Barbara Nicolosi wonders where the great contemporary Catholic writers are

Well, anyway, I was chatting with a friend writer recently about getting together a Catholic writers conference next year, but then we hit on a problem. Who would be the star writers whom we could invite, who would attract legions of Catholic writers out of their solitude and onto airplanes, and then to a faraway city for a convention? Who are the Catholic writers today whose work will be read in fifty or a hundred years? Graham Greene, Flannery O’Connor, Tolkien and Chesterton were all stars while they were alive. People knew they were great. Who are the great writers today, whose work will last? I am thinking primarily fiction here, although even non-fiction circles would make for an interesting debate. My sense is, there is a lot of assimilation and identification going on with writers who say things we like, but there isn’t a lot of great writing going on. So, I put the question out, who are the great writers today who we could identify as Catholic? And be careful… Just because someone has written a few books for Ignatius Press, does not make him a great novelist. Au contraire. t is always a red flag to me that these writers wouldbe published by a Catholic house. The great Catholic writers of the past were absolutely commercial in the secular marketplace.

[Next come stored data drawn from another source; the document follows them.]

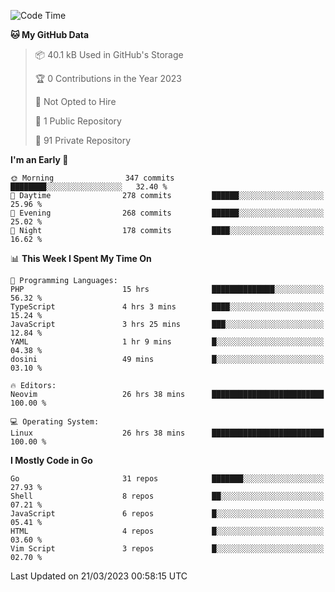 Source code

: 
<!--START_SECTION:waka-->
![Code Time](http://img.shields.io/badge/Code%20Time-3%2C380%20hrs%2042%20mins-blue)

**🐱 My GitHub Data** 

> 📦 40.1 kB Used in GitHub's Storage 
 > 
> 🏆 0 Contributions in the Year 2023
 > 
> 🚫 Not Opted to Hire
 > 
> 📜 1 Public Repository 
 > 
> 🔑 91 Private Repository 
 > 
**I'm an Early 🐤** 

```text
🌞 Morning                347 commits         ████████░░░░░░░░░░░░░░░░░   32.40 % 
🌆 Daytime                278 commits         ██████░░░░░░░░░░░░░░░░░░░   25.96 % 
🌃 Evening                268 commits         ██████░░░░░░░░░░░░░░░░░░░   25.02 % 
🌙 Night                  178 commits         ████░░░░░░░░░░░░░░░░░░░░░   16.62 % 
```


📊 **This Week I Spent My Time On** 

```text
💬 Programming Languages: 
PHP                      15 hrs              ██████████████░░░░░░░░░░░   56.32 % 
TypeScript               4 hrs 3 mins        ████░░░░░░░░░░░░░░░░░░░░░   15.24 % 
JavaScript               3 hrs 25 mins       ███░░░░░░░░░░░░░░░░░░░░░░   12.84 % 
YAML                     1 hr 9 mins         █░░░░░░░░░░░░░░░░░░░░░░░░   04.38 % 
dosini                   49 mins             █░░░░░░░░░░░░░░░░░░░░░░░░   03.10 % 

🔥 Editors: 
Neovim                   26 hrs 38 mins      █████████████████████████   100.00 % 

💻 Operating System: 
Linux                    26 hrs 38 mins      █████████████████████████   100.00 % 
```

**I Mostly Code in Go** 

```text
Go                       31 repos            ███████░░░░░░░░░░░░░░░░░░   27.93 % 
Shell                    8 repos             ██░░░░░░░░░░░░░░░░░░░░░░░   07.21 % 
JavaScript               6 repos             █░░░░░░░░░░░░░░░░░░░░░░░░   05.41 % 
HTML                     4 repos             █░░░░░░░░░░░░░░░░░░░░░░░░   03.60 % 
Vim Script               3 repos             █░░░░░░░░░░░░░░░░░░░░░░░░   02.70 % 
```




 Last Updated on 21/03/2023 00:58:15 UTC
<!--END_SECTION:waka-->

So, where are they? Who would you come to a Catholic writers conference to see?

Sounds like a fascinating conversation! Wow!

Anyway…who are they? There have been some really solid fiction written by Catholics and/or with Catholic tropes, sensibilities and imagery in recent years (and some not-so-solid works). Tim Gautreaux’s stories. Lying Awake by Mark Salzman. John L’Heureux. Ron Hansen. Hungry Ghost by Keith Kachtick, which while written by a Buddhist, has a completely believable, deep and honest main Catholic character who informs the narrative profoundly. I find Richard Russo’s work very deeply, albeit subtlely Catholic, if you’re going to push me.

But no…for myself I can’t think of where the writers of the stature Barb is looking for might be.